Check every line of the data and copy the ones where "results" appears.
______
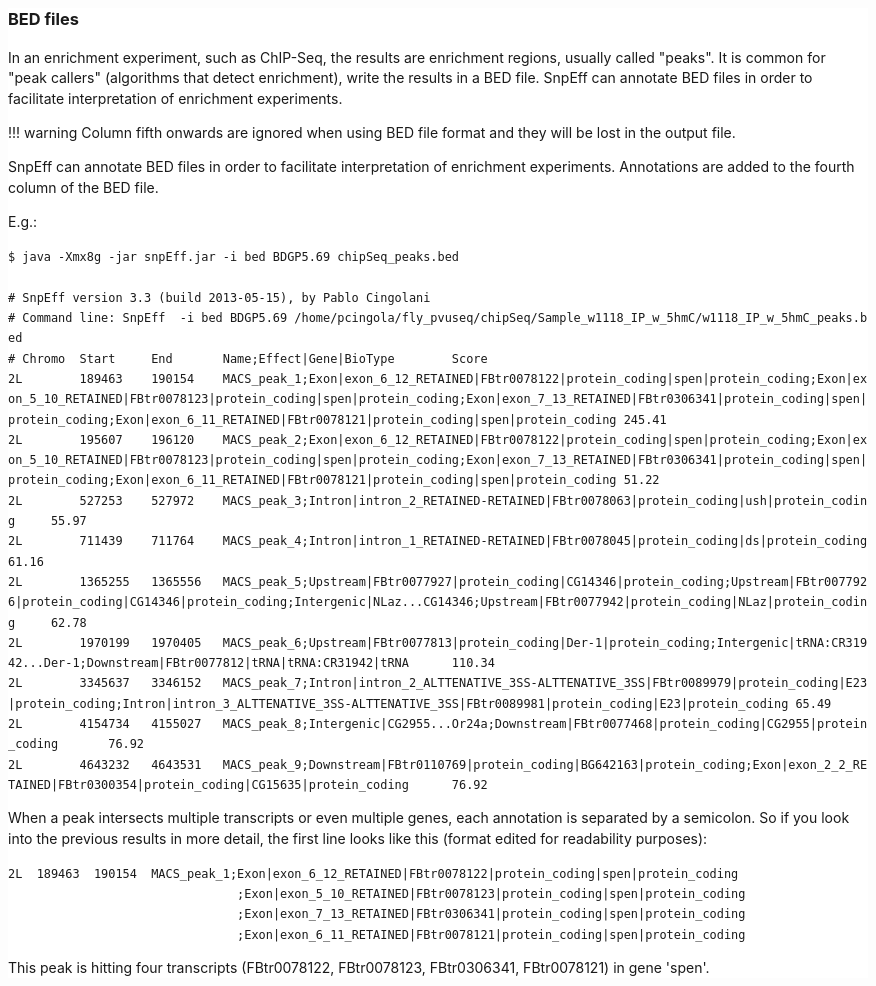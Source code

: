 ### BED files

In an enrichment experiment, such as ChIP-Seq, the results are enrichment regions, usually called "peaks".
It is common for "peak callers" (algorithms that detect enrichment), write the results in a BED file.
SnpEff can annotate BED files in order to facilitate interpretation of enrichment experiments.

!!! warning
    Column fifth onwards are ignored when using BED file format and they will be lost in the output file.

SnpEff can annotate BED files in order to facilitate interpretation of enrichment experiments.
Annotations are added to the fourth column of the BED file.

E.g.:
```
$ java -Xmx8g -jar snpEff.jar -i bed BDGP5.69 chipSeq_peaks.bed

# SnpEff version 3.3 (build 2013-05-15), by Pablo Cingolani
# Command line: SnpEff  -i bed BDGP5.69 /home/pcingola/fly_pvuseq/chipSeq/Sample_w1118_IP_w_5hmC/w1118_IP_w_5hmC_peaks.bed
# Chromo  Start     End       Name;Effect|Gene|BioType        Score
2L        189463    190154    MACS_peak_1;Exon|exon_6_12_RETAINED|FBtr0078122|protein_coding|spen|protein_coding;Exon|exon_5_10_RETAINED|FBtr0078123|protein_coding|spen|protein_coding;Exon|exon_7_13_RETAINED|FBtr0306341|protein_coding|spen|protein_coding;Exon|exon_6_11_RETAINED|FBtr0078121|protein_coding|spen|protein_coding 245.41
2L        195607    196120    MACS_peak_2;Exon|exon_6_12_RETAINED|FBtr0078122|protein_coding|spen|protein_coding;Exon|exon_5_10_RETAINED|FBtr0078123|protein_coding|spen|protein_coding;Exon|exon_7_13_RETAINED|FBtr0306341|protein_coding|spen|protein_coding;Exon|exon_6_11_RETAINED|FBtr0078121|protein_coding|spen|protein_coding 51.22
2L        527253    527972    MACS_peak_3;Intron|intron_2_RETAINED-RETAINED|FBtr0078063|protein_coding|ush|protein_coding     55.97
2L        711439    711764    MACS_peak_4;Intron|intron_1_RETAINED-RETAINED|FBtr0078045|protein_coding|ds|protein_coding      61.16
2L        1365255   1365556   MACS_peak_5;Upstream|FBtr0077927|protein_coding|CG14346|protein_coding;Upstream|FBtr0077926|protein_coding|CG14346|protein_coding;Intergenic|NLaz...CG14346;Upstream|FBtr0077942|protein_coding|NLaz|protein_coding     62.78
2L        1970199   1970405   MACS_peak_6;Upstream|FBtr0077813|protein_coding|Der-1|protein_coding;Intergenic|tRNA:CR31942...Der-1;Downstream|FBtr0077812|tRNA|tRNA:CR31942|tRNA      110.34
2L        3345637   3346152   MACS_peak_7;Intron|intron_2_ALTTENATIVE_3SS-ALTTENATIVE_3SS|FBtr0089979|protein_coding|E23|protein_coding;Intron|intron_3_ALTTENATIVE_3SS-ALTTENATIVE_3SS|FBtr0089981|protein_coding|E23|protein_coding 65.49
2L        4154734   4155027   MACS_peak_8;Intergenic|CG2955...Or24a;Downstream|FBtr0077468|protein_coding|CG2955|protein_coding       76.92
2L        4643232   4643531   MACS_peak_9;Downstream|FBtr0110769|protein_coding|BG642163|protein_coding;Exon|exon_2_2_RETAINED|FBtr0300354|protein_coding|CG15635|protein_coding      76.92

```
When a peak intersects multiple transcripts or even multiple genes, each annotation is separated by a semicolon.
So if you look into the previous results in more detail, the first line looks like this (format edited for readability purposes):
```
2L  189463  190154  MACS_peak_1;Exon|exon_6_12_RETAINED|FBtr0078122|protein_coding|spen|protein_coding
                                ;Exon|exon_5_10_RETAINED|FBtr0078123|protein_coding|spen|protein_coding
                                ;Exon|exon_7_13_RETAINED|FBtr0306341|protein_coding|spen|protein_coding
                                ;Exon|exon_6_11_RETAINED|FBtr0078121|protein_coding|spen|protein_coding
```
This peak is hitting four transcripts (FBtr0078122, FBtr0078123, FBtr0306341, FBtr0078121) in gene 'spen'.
______
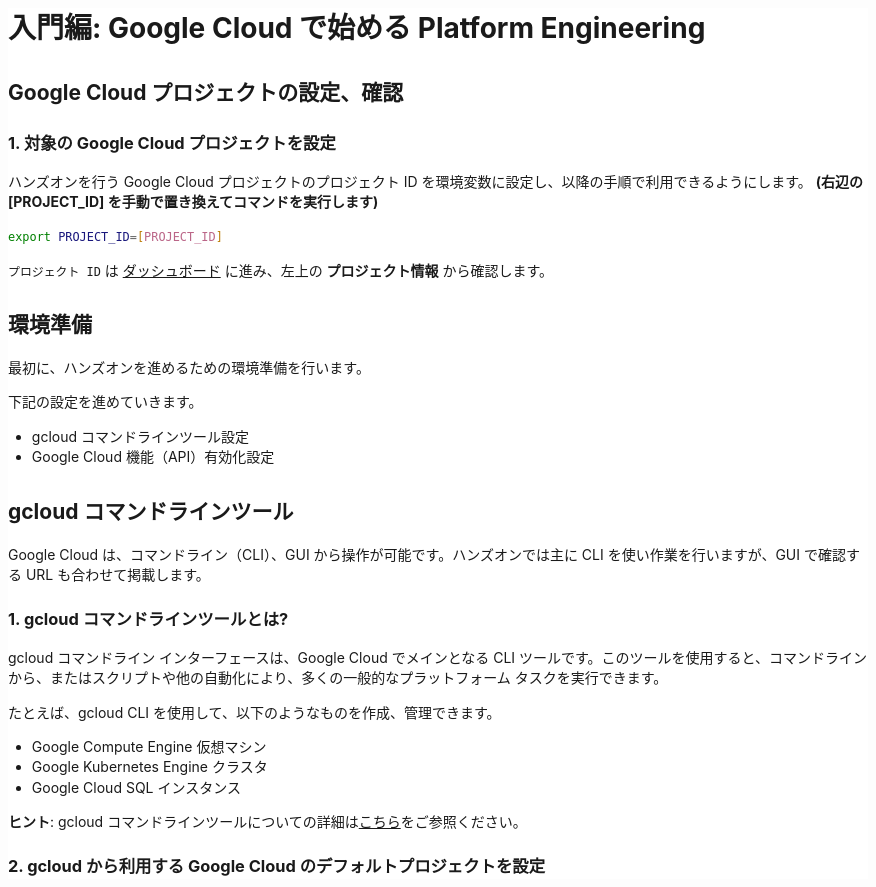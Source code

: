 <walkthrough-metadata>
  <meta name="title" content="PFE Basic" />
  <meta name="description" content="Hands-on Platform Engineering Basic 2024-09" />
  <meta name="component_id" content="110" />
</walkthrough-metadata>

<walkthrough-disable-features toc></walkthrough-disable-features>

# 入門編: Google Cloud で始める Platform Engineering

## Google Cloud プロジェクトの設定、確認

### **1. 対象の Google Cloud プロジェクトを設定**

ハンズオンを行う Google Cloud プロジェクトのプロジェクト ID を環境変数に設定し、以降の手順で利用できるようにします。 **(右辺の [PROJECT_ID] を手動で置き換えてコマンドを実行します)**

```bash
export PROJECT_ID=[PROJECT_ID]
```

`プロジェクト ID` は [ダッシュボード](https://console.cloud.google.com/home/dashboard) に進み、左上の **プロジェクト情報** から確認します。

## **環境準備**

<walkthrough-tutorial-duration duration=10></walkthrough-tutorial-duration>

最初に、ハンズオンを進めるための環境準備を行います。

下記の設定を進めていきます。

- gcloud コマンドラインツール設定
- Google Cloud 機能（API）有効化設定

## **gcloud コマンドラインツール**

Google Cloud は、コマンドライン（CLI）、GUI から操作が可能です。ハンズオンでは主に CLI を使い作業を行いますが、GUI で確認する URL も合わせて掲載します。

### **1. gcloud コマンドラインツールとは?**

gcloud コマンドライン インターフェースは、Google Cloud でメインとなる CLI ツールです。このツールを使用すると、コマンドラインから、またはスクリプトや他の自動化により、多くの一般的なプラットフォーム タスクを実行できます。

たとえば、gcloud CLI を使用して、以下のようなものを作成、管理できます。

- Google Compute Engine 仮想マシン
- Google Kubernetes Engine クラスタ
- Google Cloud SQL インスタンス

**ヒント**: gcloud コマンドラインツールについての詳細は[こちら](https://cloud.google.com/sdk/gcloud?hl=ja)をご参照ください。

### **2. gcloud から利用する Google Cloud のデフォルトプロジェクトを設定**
______
TASK ANSWER:
In an enrichment experiment, such as ChIP-Seq, the results are enrichment regions, usually called "peaks".
It is common for "peak callers" (algorithms that detect enrichment), write the results in a BED file.
So if you look into the previous results in more detail, the first line looks like this (format edited for readability purposes):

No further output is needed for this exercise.